**Records supplied**
Content starts

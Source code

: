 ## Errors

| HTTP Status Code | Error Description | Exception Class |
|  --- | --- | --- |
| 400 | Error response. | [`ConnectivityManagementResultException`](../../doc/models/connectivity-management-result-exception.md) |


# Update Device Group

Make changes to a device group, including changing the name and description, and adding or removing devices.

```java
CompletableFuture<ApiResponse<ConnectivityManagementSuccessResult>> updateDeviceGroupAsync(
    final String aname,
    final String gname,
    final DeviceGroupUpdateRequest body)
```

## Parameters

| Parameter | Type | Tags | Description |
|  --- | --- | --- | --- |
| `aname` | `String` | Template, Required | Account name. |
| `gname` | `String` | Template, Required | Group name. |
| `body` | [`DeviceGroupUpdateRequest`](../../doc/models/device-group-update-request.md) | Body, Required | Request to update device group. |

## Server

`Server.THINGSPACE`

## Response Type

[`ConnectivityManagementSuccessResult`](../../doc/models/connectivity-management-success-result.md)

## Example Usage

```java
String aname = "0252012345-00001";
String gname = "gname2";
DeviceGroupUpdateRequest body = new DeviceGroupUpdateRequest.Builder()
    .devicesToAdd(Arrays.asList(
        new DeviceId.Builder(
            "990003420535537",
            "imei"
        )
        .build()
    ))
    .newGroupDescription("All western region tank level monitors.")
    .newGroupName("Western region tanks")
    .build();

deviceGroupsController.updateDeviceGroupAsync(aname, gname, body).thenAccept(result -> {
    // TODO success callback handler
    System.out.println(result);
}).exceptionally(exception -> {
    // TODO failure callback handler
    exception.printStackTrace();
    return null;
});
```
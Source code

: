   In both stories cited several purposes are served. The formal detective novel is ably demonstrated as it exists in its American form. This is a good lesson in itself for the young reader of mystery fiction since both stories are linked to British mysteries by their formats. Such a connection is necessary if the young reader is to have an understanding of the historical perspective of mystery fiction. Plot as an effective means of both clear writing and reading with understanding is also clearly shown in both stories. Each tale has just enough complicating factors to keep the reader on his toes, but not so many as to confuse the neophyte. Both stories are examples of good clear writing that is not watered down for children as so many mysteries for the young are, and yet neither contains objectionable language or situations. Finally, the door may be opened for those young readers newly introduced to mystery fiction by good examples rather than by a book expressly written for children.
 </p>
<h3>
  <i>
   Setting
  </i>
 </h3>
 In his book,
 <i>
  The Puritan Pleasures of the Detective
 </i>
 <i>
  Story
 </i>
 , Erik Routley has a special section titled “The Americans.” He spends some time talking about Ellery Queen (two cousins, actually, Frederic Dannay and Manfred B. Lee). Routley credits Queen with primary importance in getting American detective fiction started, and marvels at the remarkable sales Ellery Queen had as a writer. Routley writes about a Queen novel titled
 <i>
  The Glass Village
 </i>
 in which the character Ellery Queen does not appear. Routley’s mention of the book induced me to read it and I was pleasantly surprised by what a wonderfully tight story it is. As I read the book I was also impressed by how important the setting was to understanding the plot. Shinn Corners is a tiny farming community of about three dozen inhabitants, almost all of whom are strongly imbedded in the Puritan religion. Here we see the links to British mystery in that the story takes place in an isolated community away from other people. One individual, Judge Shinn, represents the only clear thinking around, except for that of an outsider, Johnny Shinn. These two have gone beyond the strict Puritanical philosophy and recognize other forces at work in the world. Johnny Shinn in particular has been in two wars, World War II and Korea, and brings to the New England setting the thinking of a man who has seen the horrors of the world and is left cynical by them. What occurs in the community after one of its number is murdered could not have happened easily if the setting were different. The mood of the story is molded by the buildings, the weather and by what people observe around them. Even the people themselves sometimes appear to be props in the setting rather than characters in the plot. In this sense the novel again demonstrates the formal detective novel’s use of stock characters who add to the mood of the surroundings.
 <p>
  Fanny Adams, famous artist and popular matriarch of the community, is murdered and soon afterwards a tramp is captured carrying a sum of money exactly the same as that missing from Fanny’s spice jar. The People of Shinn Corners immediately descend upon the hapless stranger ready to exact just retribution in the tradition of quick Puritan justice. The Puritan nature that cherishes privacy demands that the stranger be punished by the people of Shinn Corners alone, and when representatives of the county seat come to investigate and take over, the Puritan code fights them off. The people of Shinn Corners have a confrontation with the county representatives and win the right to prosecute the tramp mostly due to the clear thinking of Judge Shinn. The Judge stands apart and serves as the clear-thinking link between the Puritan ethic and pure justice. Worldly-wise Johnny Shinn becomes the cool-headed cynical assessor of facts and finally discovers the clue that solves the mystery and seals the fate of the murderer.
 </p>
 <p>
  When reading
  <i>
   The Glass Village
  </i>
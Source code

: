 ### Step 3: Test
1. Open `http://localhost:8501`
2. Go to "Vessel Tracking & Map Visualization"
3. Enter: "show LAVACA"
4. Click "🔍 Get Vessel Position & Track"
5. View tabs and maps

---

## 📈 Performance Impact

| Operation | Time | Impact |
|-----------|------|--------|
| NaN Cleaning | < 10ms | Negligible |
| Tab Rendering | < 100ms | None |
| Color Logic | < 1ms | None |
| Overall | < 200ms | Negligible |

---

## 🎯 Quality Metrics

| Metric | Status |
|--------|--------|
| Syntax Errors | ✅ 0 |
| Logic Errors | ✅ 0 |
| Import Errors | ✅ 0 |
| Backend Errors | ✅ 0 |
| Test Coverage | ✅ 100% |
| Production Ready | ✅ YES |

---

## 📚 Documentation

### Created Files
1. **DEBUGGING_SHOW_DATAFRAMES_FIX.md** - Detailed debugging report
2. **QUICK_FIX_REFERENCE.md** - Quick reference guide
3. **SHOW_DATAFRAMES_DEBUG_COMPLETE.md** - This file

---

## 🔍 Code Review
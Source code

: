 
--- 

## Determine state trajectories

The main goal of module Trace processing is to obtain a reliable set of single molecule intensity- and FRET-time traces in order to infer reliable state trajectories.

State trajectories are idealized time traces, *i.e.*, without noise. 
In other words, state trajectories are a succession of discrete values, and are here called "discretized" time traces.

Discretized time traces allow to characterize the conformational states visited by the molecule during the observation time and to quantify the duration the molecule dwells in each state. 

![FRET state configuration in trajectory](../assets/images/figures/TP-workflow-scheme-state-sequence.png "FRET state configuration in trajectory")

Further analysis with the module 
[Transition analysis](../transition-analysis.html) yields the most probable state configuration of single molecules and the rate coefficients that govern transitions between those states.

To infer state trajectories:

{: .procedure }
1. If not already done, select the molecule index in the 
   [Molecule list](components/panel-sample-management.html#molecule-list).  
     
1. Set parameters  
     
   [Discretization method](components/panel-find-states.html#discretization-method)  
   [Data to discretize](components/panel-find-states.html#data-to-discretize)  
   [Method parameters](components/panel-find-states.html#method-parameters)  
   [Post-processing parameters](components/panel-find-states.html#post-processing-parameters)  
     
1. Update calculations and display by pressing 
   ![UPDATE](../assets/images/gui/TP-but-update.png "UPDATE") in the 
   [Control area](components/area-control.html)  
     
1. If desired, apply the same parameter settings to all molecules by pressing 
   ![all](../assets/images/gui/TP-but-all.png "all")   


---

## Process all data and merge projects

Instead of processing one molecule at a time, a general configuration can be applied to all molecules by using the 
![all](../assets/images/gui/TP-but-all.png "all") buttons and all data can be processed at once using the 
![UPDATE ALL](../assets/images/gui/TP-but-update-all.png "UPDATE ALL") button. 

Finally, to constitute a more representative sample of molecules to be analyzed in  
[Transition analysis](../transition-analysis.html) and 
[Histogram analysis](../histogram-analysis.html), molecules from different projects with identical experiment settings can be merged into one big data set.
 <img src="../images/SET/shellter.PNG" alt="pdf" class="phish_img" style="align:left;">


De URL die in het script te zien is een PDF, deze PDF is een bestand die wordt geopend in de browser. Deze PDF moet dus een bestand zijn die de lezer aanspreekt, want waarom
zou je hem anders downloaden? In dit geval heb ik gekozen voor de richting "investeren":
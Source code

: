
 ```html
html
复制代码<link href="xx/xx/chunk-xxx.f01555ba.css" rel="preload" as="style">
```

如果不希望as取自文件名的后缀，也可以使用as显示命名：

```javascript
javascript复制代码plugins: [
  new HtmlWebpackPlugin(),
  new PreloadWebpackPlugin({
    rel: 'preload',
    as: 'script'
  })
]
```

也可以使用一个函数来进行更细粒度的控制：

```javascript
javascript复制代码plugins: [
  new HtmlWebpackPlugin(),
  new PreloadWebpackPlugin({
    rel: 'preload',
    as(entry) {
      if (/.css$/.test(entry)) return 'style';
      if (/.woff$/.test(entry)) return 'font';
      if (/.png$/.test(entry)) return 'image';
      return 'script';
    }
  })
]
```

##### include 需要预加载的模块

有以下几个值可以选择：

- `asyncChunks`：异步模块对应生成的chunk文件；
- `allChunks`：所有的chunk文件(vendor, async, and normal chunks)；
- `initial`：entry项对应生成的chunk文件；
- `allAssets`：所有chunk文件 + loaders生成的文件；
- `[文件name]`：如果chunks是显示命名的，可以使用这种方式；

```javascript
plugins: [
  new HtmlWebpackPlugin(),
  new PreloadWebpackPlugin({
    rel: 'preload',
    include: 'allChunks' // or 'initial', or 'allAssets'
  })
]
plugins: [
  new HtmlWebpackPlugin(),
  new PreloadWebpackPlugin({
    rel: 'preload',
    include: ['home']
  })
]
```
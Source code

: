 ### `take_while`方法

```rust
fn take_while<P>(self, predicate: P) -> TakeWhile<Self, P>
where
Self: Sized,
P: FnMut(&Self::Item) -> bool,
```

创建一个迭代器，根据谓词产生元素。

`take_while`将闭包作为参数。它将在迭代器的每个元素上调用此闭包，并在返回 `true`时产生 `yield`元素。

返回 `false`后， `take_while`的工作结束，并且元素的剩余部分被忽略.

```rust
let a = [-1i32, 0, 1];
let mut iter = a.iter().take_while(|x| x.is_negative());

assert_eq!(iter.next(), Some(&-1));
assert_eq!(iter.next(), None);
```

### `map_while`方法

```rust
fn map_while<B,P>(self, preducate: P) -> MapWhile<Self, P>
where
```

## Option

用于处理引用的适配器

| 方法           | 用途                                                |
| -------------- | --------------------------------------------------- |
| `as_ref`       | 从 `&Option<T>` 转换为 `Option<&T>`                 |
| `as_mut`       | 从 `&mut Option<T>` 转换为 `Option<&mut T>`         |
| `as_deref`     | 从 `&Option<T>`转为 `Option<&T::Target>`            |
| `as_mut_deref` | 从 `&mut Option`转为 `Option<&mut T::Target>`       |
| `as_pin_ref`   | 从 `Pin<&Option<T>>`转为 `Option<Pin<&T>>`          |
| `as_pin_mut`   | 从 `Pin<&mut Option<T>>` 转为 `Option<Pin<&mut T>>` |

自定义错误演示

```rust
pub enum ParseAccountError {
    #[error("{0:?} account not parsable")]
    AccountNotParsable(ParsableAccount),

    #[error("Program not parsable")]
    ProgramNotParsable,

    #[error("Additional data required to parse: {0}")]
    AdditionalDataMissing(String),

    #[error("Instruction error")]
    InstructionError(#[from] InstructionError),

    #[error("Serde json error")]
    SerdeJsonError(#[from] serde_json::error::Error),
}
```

Content ends

**Task to complete**
Return nothing but the lines from the top of the records above through the line that has "## Response Type". Keep each one exact.

**Solved problem**
Source code

: ## Errors

| HTTP Status Code | Error Description | Exception Class |
|  --- | --- | --- |
| 400 | Error response. | [`ConnectivityManagementResultException`](../../doc/models/connectivity-management-result-exception.md) |


# Update Device Group

Make changes to a device group, including changing the name and description, and adding or removing devices.

```java
CompletableFuture<ApiResponse<ConnectivityManagementSuccessResult>> updateDeviceGroupAsync(
    final String aname,
    final String gname,
    final DeviceGroupUpdateRequest body)
```

## Parameters

| Parameter | Type | Tags | Description |
|  --- | --- | --- | --- |
| `aname` | `String` | Template, Required | Account name. |
| `gname` | `String` | Template, Required | Group name. |
| `body` | [`DeviceGroupUpdateRequest`](../../doc/models/device-group-update-request.md) | Body, Required | Request to update device group. |

## Server

`Server.THINGSPACE`

## Response Type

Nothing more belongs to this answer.